#### [Exercise aim]
The task calls for each record to be given again exactly.

** Dataset follows **

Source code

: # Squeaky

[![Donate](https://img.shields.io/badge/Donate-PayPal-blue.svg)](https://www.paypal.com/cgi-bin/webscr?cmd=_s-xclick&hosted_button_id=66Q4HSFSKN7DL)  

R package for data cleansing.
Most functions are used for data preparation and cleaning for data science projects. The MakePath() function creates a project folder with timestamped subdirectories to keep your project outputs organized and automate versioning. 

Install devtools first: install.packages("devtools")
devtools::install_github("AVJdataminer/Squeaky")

** End of Dataset **

#### [Answer section]
Source code

: # Squeaky

[![Donate](https://img.shields.io/badge/Donate-PayPal-blue.svg)](https://www.paypal.com/cgi-bin/webscr?cmd=_s-xclick&hosted_button_id=66Q4HSFSKN7DL)  

R package for data cleansing.
Most functions are used for data preparation and cleaning for data science projects. The MakePath() function creates a project folder with timestamped subdirectories to keep your project outputs organized and automate versioning. 

Install devtools first: install.packages("devtools")
devtools::install_github("AVJdataminer/Squeaky")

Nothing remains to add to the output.